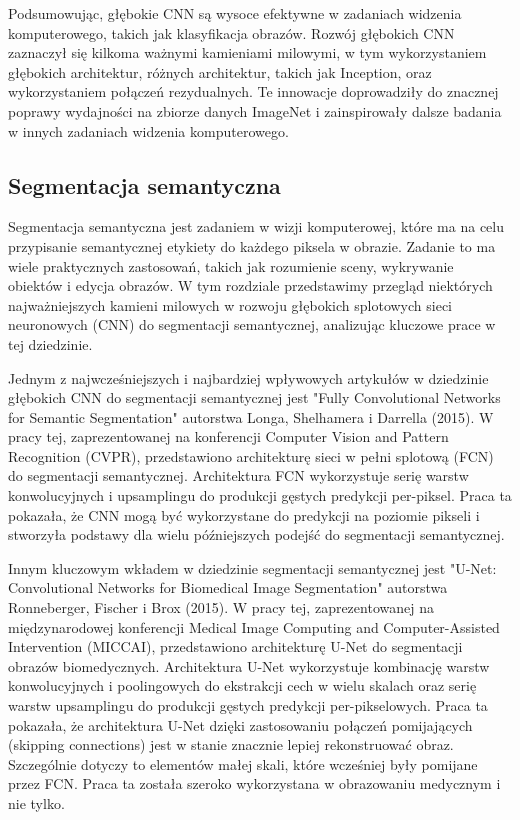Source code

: Podsumowując, głębokie CNN są wysoce efektywne w zadaniach widzenia komputerowego, takich jak klasyfikacja obrazów. Rozwój głębokich CNN zaznaczył się kilkoma ważnymi kamieniami milowymi, w tym wykorzystaniem głębokich architektur, różnych architektur, takich jak Inception, oraz wykorzystaniem połączeń rezydualnych. Te innowacje doprowadziły do znacznej poprawy wydajności na zbiorze danych ImageNet i zainspirowały dalsze badania w innych zadaniach widzenia komputerowego.
\subsection{Segmentacja semantyczna}
Segmentacja semantyczna jest zadaniem w wizji komputerowej, które ma na celu przypisanie semantycznej etykiety do każdego piksela w obrazie. Zadanie to ma wiele praktycznych zastosowań, takich jak rozumienie sceny, wykrywanie obiektów i edycja obrazów. W tym rozdziale przedstawimy przegląd niektórych najważniejszych kamieni milowych w rozwoju głębokich splotowych sieci neuronowych (CNN) do segmentacji semantycznej, analizując kluczowe prace w tej dziedzinie.

Jednym z najwcześniejszych i najbardziej wpływowych artykułów w dziedzinie głębokich CNN do segmentacji semantycznej jest "Fully Convolutional Networks for Semantic Segmentation" autorstwa Longa, Shelhamera i Darrella (2015)\cite{fcn}. W pracy tej, zaprezentowanej na konferencji Computer Vision and Pattern Recognition (CVPR), przedstawiono architekturę sieci w pełni splotową (FCN) do segmentacji semantycznej. Architektura FCN wykorzystuje serię warstw konwolucyjnych i upsamplingu do produkcji gęstych predykcji per-piksel. Praca ta pokazała, że CNN mogą być wykorzystane do predykcji na poziomie pikseli i stworzyła podstawy dla wielu późniejszych podejść do segmentacji semantycznej.

Innym kluczowym wkładem w dziedzinie segmentacji semantycznej jest "U-Net: Convolutional Networks for Biomedical Image Segmentation" autorstwa Ronneberger, Fischer i Brox (2015)\cite{ronneberger2015u}. W pracy tej, zaprezentowanej na międzynarodowej konferencji Medical Image Computing and Computer-Assisted Intervention (MICCAI), przedstawiono architekturę U-Net do segmentacji obrazów biomedycznych. Architektura U-Net wykorzystuje kombinację warstw konwolucyjnych i poolingowych do ekstrakcji cech w wielu skalach oraz serię warstw upsamplingu do produkcji gęstych predykcji per-pikselowych. Praca ta pokazała, że architektura U-Net dzięki zastosowaniu połączeń pomijających (skipping connections) jest w stanie znacznie lepiej rekonstruować obraz. Szczególnie dotyczy to elementów małej skali, które wcześniej były pomijane przez FCN. Praca ta została szeroko wykorzystana w obrazowaniu medycznym i nie tylko.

## [ASSIGNED TASK]
All lines above between those holding "zadaniach widzenia komputerowego." and "Jednym z najwcześniejszych", inclusive, must be set down unchanged, and no other line may be included.

## [TASK SOLUTION]
: Podsumowując, głębokie CNN są wysoce efektywne w zadaniach widzenia komputerowego, takich jak klasyfikacja obrazów. Rozwój głębokich CNN zaznaczył się kilkoma ważnymi kamieniami milowymi, w tym wykorzystaniem głębokich architektur, różnych architektur, takich jak Inception, oraz wykorzystaniem połączeń rezydualnych. Te innowacje doprowadziły do znacznej poprawy wydajności na zbiorze danych ImageNet i zainspirowały dalsze badania w innych zadaniach widzenia komputerowego.
\subsection{Segmentacja semantyczna}
Segmentacja semantyczna jest zadaniem w wizji komputerowej, które ma na celu przypisanie semantycznej etykiety do każdego piksela w obrazie. Zadanie to ma wiele praktycznych zastosowań, takich jak rozumienie sceny, wykrywanie obiektów i edycja obrazów. W tym rozdziale przedstawimy przegląd niektórych najważniejszych kamieni milowych w rozwoju głębokich splotowych sieci neuronowych (CNN) do segmentacji semantycznej, analizując kluczowe prace w tej dziedzinie.

Jednym z najwcześniejszych i najbardziej wpływowych artykułów w dziedzinie głębokich CNN do segmentacji semantycznej jest "Fully Convolutional Networks for Semantic Segmentation" autorstwa Longa, Shelhamera i Darrella (2015)\cite{fcn}. W pracy tej, zaprezentowanej na konferencji Computer Vision and Pattern Recognition (CVPR), przedstawiono architekturę sieci w pełni splotową (FCN) do segmentacji semantycznej. Architektura FCN wykorzystuje serię warstw konwolucyjnych i upsamplingu do produkcji gęstych predykcji per-piksel. Praca ta pokazała, że CNN mogą być wykorzystane do predykcji na poziomie pikseli i stworzyła podstawy dla wielu późniejszych podejść do segmentacji semantycznej.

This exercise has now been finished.